Is it a Weed?
Many think of this plant as a weed and indeed it does readily grow on rough ground and by the roadside edges, waste ground and also in open woodland, however the purple thistle like flowers that are splendidly large, being 3/4 inches (2 cm) in width are really very pretty.
Out of each flower projects a deep purple column of fused stamens, the male, pollen producing organ. When the flowering cycle is over, the flower heads dry out to form the burr. The burrs last through the winter, sowing the enclosed seeds very cleverly by attaching themselves to passing animals or humans.
The Lesser Burdock is a biennial, its purple flowers showing in its second year of growth
The first syllable of the plants name Bur - comes from the French word "bourre", (originating from the Latin "burra" ) meaning a lock of wool, a reference which may have started out as sheep can often get the "burrs" of this plant caught in their coats.
The second part of the name the English "dock" referring to the extremely huge large leaves.
The lesser burdoch has many common names such as beggar's buttons, clot-bur, cocklebur, fox's clote,happy major, hardock, personata, and gypsy's or Robin Hood's rhubarb.
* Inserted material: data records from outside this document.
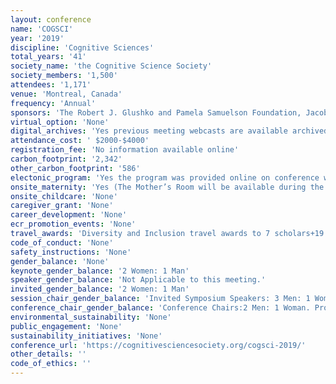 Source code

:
 ```yaml
---
layout: conference 
name: 'COGSCI'
year: '2019'
discipline: 'Cognitive Sciences'
total_years: '41'
society_name: 'the Cognitive Science Society'
society_members: '1,500'
attendees: '1,171'
venue: 'Montreal, Canada'
frequency: 'Annual'
sponsors: 'The Robert J. Glushko and Pamela Samuelson Foundation, Jacobs Foundation, Facebook Artificial Intelligence, DeepMind, Weinberg Institute For Cognitive Science/LSA/University of Michigan, Google, Oxford University Press, Springer Publishing, Through Technology Ltd.'
virtual_option: 'None'
digital_archives: 'Yes previous meeting webcasts are available archived (https://cognitivesciencesociety.org/past-conferences/)'
attendance_cost: ' $2000-$4000'
registration_fee: 'No information available online'
carbon_footprint: '2,342'
other_carbon_footprint: '586'
electonic_program: 'Yes the program was provided online on conference website.'
onsite_maternity: 'Yes (The Mother’s Room will be available during the hours noted below.Wednesday, July 24     08:00 –16:00     Thursday, July 25. 07:30 –17:00. Friday, July 26. 08:00 –17:00  Saturday, July 27. 08:00 –17:00)'
onsite_childcare: 'None'
caregiver_grant: 'None'
career_development: 'None'
ecr_promotion_events: 'None'
travel_awards: 'Diversity and Inclusion travel awards to 7 scholars+19 student travel awards'
code_of_conduct: 'None'
safety_instructions: 'None'
gender_balance: 'None'
keynote_gender_balance: '2 Women: 1 Man'
speaker_gender_balance: 'Not Applicable to this meeting.'
invited_gender_balance: '2 Women: 1 Man'
session_chair_gender_balance: 'Invited Symposium Speakers: 3 Men: 1 Woman'
conference_chair_gender_balance: 'Conference Chairs:2 Men: 1 Woman. Program Committee:93 Men: 42 Women'
environmental_sustainability: 'None'
public_engagement: 'None'
sustainability_initiatives: 'None'
conference_url: 'https://cognitivesciencesociety.org/cogsci-2019/'
other_details: ''
code_of_ethics: ''
---
```

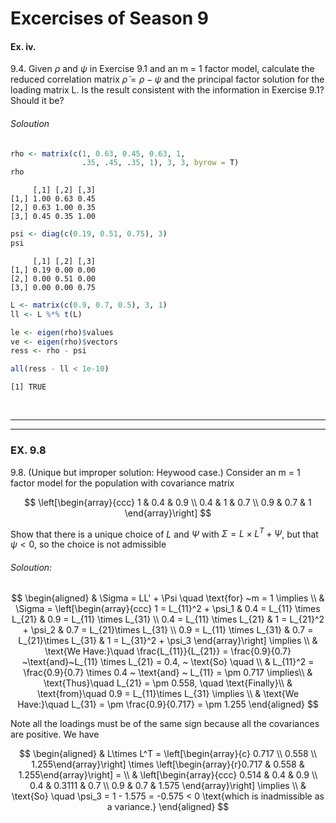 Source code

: # Excercises of Season 9

#### Ex. iv.

9.4. Given $\rho$ and $\psi$ in Exercise 9.1 and an m = 1 factor model,
calculate the reduced correlation matrix $\tilde{\rho} = \rho - \psi$
and the principal factor solution for the loading matrix L. Is the
result consistent with the information in Exercise 9.1? Should it be?

###### Soloution

``` r
rho <- matrix(c(1, 0.63, 0.45, 0.63, 1, 
                .35, .45, .35, 1), 3, 3, byrow = T)
rho
```

         [,1] [,2] [,3]
    [1,] 1.00 0.63 0.45
    [2,] 0.63 1.00 0.35
    [3,] 0.45 0.35 1.00

``` r
psi <- diag(c(0.19, 0.51, 0.75), 3)
psi
```

         [,1] [,2] [,3]
    [1,] 0.19 0.00 0.00
    [2,] 0.00 0.51 0.00
    [3,] 0.00 0.00 0.75

``` r
L <- matrix(c(0.9, 0.7, 0.5), 3, 1)
ll <- L %*% t(L)

le <- eigen(rho)$values
ve <- eigen(rho)$vectors
ress <- rho - psi

all(ress - ll < 1e-10)
```

    [1] TRUE

<br>

------------------------------------------------------------------------

------------------------------------------------------------------------

### EX. 9.8

9.8. (Unique but improper solution: Heywood case.) Consider an m = 1
factor model for the population with covariance matrix

$$
\left[\begin{array}{ccc}
1 & 0.4 & 0.9 \\
0.4 & 1 & 0.7 \\
0.9 & 0.7 & 1
\end{array}\right]
$$

Show that there is a unique choice of $L$ and $\Psi$ with
$\Sigma = L \times L^T + \Psi$, but that $\psi < 0$, so the choice is
not admissible

###### Soloution:

$$
\begin{aligned}
& \Sigma = LL' + \Psi \quad \text{for} ~m = 1 \implies \\
& \Sigma = \left[\begin{array}{ccc} 
1 = L_{11}^2 + \psi_1 & 0.4 = L_{11} \times L_{21} & 0.9 = L_{11} \times L_{31} \\
0.4 = L_{11} \times L_{21} &  1 = L_{21}^2 + \psi_2 & 0.7 = L_{21}\times L_{31} \\
0.9 = L_{11} \times L_{31} & 0.7 = L_{21}\times L_{31} & 1 = L_{31}^2 + \psi_3
\end{array}\right] \implies \\
& \text{We Have:}\quad \frac{L_{11}}{L_{21}} = \frac{0.9}{0.7} ~\text{and}~L_{11} \times L_{21} = 0.4, ~ \text{So} \quad \\
& L_{11}^2 = \frac{0.9}{0.7} \times 0.4 ~ \text{and} ~ L_{11} = \pm 0.717 \implies\\
& \text{Thus}\quad L_{21} = \pm 0.558, \quad \text{Finally}\\
& \text{from}\quad 0.9 = L_{11}\times L_{31} \implies \\
& \text{We Have:}\quad L_{31} = \pm \frac{0.9}{0.717} = \pm 1.255
\end{aligned}
$$

Note all the loadings must be of the same sign because all the
covariances are positive. We have

$$
\begin{aligned}
& L\times L^T = \left[\begin{array}{c} 0.717 \\ 0.558 \\ 1.255\end{array}\right] \times \left[\begin{array}{r}0.717 & 0.558 & 1.255\end{array}\right] = \\
& \left[\begin{array}{ccc} 0.514 & 0.4 & 0.9 \\ 0.4 & 0.3111 & 0.7 \\
0.9 & 0.7 & 1.575 \end{array}\right] \implies \\
& \text{So} \quad \psi_3 = 1  - 1.575 = -0.575 < 0 \text{which is inadmissible as a variance.}
\end{aligned}
$$
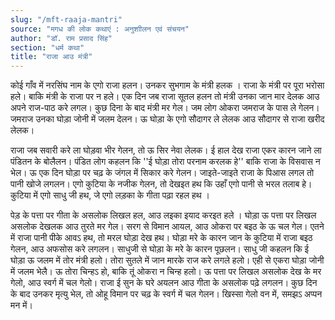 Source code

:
 ```yaml
---
slug: "/mft-raaja-mantri"
source: "मगध की लोक कथाएं : अनुशाीलन एवं संचयन"
author: "डॉ. राम प्रसाद सिंह"
section: "धर्म कथा"
title: "राजा आउ मंत्री"
---
```

कोई गाँव में नरसिंघ नाम के एगो राजा हलन। उनकर सुभगाम के मंत्री हलक । राजा के मंत्री पर पूरा भरोसा हले। बाकि मंत्री के राजा पर न हले। एक दिन जब राजा सूतल हलन तो मंत्री उनका जान मार देलक आउ अपने राज-पाठ करे लगल। कुछ दिना के बाद मंत्री मर गेल। जम लोग ओकरा जमराज के पास ले गेलन। जमराज उनका घोड़ा जोनी में जलम देलन। ऊ घोड़ा के एगो सौदागर ले लेलक आउ सौदागर से राजा खरीद लेलक। 

राजा जब सवारी करे ला घोड़वा भीर गेलन, तो ऊ सिर नेवा लेलक। ई हाल देख राजा एकर कारन जाने ला पंडितन के बोलैलन। पंडित लोग कहलन कि ''ई घोड़ा तोरा परनाम करलक हे'' बाकि राजा के विसवास न भेल। ऊ एक दिन घोड़ा पर चढ़ के जंगल में सिकार करे गेलन। जाइते-जाइते राजा के पिआस लगल तो पानी खोजे लगलन। एगो कुटिया के नजीक गेलन, तो देखइत हथ कि उहाँ एगो पानी से भरल तलाब हे। कुटिया में एगो साधु जी हथ, जे एगो लड़का के गीता पढ़ा रहल हथ । 

पेड़ के पत्ता पर गीता के असलोक लिखल हल, आउ लइका इयाद करइत हले । घोड़ा ऊ पत्ता पर लिखल असलोक देखलक आउ तुरते मर गेल। सरग से विमान आयल, आउ ओकरा पर बइठ के ऊ चल गेल। एतने में राजा पानी पीके आवऽ हथ, तो मरल घोड़ा देख हथ। घोड़ा मरे के कारन जान के कुटिया में राजा बइठ गेलन, आउ अफसोस करे लगलन। साधुजी से घोड़ा के मरे के कारन पूछलन। साधु जी कहलन कि ई घोड़ा ऊ जलम में तोर मंत्री हलो। तोरा सुतले में जान मारके राज करे लगले हलो। एही से एकरा घोड़ा जोनी में जलम भेलै। ऊ तोरा चिन्हऽ हो, बाकि तूं ओकरा न चिन्ह हलो। ऊ पत्ता पर लिखल असलोक देख के मर गेलो, आउ स्वर्ग में चल गेलो। राजा ई सुन के घरे अयलन आउ गीता के असलोक पढ़े लगलन। कुछ दिन के बाद उनकर मृत्यु भेल, तो ओहू विमान पर चढ़ के स्वर्ग में चल गेलन। खिस्सा गेलो वन में, समझऽ अप्पन मन में। 
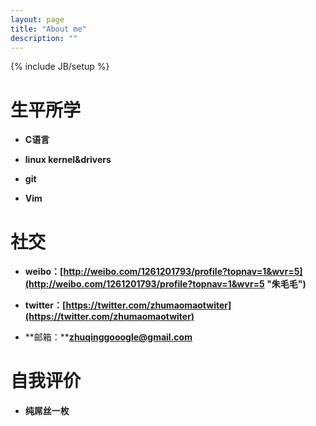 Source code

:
 ```yaml
---
layout: page
title: "About me"
description: ""
---
```

{% include JB/setup %}


**生平所学**
=

- **C语言**

- **linux kernel&drivers**

- **git**  

- **Vim**

**社交**
=
- **weibo：[http://weibo.com/1261201793/profile?topnav=1&wvr=5](http://weibo.com/1261201793/profile?topnav=1&wvr=5 "朱毛毛")**

- **twitter：[https://twitter.com/zhumaomaotwiter](https://twitter.com/zhumaomaotwiter)**  

- **邮箱：****zhuqinggooogle@gmail.com**

**自我评价**
=

- **纯屌丝一枚**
During the Middle Ages, burdock was believed to be very valuable in the treatment of diseases and common ailments.
Also in the middle ages knights often rode into battle with a sprig of burdock, which was said to protect and promote healing, particularly of the feet.
A charm of burdock root, gathered under a waning moon and strung around the neck was also said to ward away evil influences.
Herbalists Use Lesser Burdock
Nowadays the burdock root is used by herbalists as a blood purifiers, and for treating chronic skin problems, eczema.
Consumed as Tea
Burdock can be either consumed in tea or capsule form, or applied externally.
It is said to help digestion, assist in getting rid of kidney stones, be good for the liver and also improves hair growth as well as help with rheumatics.
The broad leaves are huge, up to 50cm. The wavy leaves are spade-shaped or oval and are connected to the main stalk
by short hollow stems.
The stalks are hairy. The undersides tend to be whitish green and slightly woolly.
The leaves look somewhat similar to that of rhubarb leaves, though they aren't as shiny as rhubarb leaves.